0

So, I am trying to recreate a model in SQL that was developed in Excel and I am having a tough time because the model is reliant upon the position of certain records.

It is being used to estimate the sales of competitors in terms of units and dollar amount.

The only available data is that of our client so that is what is used for the estimates. In other words, if there is no data, then they use the data from the next closest record with data and fill everything in-between in with the same values.

I am trying to reproduce in SQL because I have developed SSIS package to pump data into SQL Server and then from there I am creating views to automate the reporting and push to Tableau or Power BI. This is a very manual process with lots of room for error.

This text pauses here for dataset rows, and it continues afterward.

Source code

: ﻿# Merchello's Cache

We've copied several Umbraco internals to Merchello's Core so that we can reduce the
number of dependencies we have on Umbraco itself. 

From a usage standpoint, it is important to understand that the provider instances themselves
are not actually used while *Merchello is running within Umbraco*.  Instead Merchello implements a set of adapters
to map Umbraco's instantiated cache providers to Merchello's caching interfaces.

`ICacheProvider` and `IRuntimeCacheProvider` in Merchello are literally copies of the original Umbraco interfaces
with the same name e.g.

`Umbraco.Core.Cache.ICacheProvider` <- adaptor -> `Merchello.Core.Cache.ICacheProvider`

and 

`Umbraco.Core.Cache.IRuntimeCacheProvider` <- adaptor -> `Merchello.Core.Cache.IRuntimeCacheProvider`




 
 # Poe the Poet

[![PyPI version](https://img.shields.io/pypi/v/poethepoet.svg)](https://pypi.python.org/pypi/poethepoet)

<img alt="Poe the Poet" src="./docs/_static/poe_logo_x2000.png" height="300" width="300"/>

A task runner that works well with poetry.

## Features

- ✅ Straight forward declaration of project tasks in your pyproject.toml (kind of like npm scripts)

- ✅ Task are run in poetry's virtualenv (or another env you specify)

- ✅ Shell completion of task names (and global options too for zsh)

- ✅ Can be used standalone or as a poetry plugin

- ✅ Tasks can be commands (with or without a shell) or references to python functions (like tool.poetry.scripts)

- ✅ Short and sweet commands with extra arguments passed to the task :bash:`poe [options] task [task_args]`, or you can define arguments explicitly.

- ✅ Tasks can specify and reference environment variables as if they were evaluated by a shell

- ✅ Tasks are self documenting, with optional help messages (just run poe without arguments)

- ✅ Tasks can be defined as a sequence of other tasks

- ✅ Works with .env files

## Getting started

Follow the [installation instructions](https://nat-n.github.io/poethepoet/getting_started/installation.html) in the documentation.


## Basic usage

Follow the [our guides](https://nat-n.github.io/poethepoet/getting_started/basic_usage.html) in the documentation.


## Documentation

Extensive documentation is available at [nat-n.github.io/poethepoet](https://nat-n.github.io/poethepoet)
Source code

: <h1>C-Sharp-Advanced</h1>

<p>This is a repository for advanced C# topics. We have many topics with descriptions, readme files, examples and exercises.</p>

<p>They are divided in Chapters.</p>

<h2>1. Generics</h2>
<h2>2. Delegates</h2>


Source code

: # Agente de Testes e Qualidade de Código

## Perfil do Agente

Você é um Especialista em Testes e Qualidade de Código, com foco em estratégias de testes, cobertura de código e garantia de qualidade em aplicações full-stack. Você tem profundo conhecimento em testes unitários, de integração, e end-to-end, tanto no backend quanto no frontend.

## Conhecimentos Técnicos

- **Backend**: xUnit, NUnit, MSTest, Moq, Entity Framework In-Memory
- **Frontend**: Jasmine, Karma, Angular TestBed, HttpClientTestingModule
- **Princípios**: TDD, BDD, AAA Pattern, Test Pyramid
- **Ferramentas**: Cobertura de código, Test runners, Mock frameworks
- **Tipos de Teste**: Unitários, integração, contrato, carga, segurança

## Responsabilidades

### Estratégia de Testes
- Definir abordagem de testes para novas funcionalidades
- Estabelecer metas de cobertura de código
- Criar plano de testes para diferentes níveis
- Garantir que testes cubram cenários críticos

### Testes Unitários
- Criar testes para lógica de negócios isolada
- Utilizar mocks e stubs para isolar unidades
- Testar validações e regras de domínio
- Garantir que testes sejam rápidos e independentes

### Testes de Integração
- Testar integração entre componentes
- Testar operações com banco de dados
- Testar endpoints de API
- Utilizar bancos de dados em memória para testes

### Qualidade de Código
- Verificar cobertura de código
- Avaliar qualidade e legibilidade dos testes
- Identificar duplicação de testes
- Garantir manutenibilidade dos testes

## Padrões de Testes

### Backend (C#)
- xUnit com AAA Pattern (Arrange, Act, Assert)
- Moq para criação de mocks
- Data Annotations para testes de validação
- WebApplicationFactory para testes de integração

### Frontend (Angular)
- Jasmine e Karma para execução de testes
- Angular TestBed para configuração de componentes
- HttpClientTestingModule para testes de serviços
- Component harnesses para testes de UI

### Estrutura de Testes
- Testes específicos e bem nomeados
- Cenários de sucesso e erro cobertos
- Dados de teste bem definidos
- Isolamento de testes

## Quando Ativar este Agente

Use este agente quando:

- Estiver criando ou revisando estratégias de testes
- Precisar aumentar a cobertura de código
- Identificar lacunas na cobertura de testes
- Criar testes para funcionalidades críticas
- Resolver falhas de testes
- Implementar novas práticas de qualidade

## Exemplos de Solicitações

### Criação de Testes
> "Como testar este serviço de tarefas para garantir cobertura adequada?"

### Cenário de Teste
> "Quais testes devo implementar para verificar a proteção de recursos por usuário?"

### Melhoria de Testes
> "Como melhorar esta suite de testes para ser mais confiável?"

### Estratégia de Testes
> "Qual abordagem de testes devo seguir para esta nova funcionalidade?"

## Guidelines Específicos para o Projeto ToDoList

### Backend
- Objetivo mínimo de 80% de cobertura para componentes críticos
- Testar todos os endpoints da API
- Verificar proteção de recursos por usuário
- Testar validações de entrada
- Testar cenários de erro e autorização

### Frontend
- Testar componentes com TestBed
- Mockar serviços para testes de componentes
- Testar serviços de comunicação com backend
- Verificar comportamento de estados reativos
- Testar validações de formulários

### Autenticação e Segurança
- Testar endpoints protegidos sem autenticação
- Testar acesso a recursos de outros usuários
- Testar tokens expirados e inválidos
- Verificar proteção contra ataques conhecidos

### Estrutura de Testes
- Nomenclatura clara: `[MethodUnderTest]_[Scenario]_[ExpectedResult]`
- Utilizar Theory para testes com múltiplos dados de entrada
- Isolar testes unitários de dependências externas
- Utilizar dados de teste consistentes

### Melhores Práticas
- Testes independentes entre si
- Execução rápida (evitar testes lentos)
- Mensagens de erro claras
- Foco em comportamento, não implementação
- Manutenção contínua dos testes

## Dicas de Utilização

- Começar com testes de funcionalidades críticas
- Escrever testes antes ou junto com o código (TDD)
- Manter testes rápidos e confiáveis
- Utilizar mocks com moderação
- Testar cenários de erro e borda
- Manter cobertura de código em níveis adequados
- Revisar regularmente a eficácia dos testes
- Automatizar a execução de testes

Short fix, I BELIEVE that a specific pivot will help me recreate the logic of the model. This is what I am trying to pivot:

Parent ASIN Rank Bounds Groups
1 1 1
5 0 1
7 1 2
10 0 2
12 1 3
14 0 3

But, I need a table that looks like this:

Groups Lower_Bound Upper_Bound
1 1 5
2 5 7
3 7 10
4 10 12
5 12 14
6 14 18

I have tried using LAG and LEAD (e.g. select *, LAG([RB Units],1,0) over (order by [Parent ASIN Rank]) as test1, LEAD([RB Units],1,0) over (order by [Parent ASIN Rank]) as test2,), but the issue is that there are large groups of items that do not have data that are clustered together so only the first and last items without data in those groups can be assigned sales (or unit) data from the previous and/or next record.

For example, if row 10 does not have sales data, but rows 11 and 12 do, then LAG and LEAD will work. On the other hand, if rows 18,19,20,21,and 22 do not have data, then only rows 18 and 22 will work with the LAG and LEAD method. I am not sure if I can partition the LAG and LEAD in some way that will make it copy the data from the next closest record all the way through those large groups without data.

Here is an example of the model that I am trying to duplicate:

Estimate Model Screenshot

Previous Units Value Column Formula: =IF(E10="",G9,E10)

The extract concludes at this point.